## Action item
The answer consists of one number: how many lines of the data below include the string "other".

## Records for the exercise

* * * *

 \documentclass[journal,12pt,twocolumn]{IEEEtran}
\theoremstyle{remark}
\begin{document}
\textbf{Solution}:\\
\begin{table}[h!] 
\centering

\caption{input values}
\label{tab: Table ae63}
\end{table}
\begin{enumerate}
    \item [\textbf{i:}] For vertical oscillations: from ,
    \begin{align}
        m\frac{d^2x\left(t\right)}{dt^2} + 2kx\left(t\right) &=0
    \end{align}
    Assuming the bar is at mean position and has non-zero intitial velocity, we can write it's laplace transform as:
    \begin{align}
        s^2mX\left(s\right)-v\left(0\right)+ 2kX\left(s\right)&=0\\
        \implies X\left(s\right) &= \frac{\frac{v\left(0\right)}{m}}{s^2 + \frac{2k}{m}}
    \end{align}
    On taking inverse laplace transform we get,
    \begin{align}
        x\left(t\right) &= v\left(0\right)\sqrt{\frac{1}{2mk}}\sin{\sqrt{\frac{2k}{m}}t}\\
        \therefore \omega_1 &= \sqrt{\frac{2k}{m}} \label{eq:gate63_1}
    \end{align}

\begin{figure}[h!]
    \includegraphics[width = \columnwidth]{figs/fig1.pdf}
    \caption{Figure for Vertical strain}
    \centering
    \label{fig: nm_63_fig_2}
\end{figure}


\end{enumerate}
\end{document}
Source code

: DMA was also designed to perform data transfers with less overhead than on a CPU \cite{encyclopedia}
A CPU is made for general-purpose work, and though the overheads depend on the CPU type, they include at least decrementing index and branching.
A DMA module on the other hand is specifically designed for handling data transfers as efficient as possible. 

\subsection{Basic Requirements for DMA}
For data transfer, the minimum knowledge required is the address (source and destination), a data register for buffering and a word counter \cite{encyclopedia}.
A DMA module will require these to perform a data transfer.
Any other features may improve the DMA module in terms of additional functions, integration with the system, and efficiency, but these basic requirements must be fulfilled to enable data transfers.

* * * *

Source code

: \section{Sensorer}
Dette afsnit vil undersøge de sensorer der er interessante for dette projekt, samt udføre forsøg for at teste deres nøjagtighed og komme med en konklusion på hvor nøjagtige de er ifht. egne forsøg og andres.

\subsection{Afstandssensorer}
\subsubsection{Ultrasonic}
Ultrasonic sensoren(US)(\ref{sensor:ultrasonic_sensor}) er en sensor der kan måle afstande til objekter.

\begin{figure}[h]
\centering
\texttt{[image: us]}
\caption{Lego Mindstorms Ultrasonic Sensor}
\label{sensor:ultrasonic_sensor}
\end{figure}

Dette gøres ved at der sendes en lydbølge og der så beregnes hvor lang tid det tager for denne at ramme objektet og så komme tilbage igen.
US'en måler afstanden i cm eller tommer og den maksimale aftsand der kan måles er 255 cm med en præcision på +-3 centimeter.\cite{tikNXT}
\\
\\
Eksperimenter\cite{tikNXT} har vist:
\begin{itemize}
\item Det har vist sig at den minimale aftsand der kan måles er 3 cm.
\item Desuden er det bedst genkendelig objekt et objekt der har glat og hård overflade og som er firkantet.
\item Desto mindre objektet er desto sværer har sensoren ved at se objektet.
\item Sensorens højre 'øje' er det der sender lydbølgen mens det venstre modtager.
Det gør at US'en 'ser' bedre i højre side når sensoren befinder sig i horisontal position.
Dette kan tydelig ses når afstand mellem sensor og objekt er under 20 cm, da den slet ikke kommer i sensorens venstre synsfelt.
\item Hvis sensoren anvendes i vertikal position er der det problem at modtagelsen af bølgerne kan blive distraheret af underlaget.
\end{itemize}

* * * *

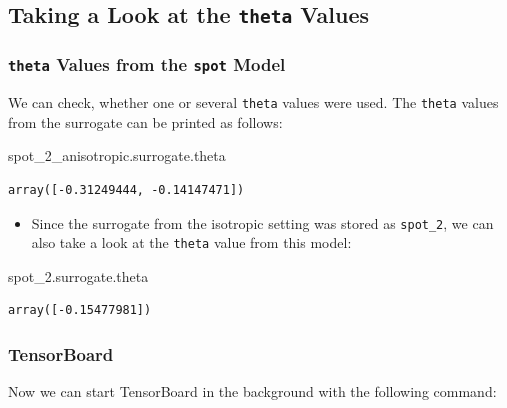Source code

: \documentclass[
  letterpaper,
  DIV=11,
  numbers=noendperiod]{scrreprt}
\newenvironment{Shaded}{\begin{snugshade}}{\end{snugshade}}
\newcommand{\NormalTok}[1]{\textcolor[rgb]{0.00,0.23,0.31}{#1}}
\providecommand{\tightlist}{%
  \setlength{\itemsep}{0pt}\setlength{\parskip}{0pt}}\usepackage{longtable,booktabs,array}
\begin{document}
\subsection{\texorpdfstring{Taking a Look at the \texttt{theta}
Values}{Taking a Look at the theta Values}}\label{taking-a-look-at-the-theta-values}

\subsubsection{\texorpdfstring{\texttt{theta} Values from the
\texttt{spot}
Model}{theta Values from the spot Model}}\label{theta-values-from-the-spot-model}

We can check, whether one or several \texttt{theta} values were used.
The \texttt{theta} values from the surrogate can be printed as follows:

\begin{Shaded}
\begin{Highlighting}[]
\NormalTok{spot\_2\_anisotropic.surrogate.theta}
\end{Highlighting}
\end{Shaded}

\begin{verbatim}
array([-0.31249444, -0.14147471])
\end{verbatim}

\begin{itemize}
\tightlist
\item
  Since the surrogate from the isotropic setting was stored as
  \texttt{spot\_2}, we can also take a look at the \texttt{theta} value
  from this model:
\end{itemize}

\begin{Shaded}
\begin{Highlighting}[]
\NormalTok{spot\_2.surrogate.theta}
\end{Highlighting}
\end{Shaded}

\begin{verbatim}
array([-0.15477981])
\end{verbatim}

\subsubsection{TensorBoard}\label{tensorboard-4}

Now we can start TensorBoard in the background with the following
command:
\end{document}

* * * *

## Answer to the exercise
2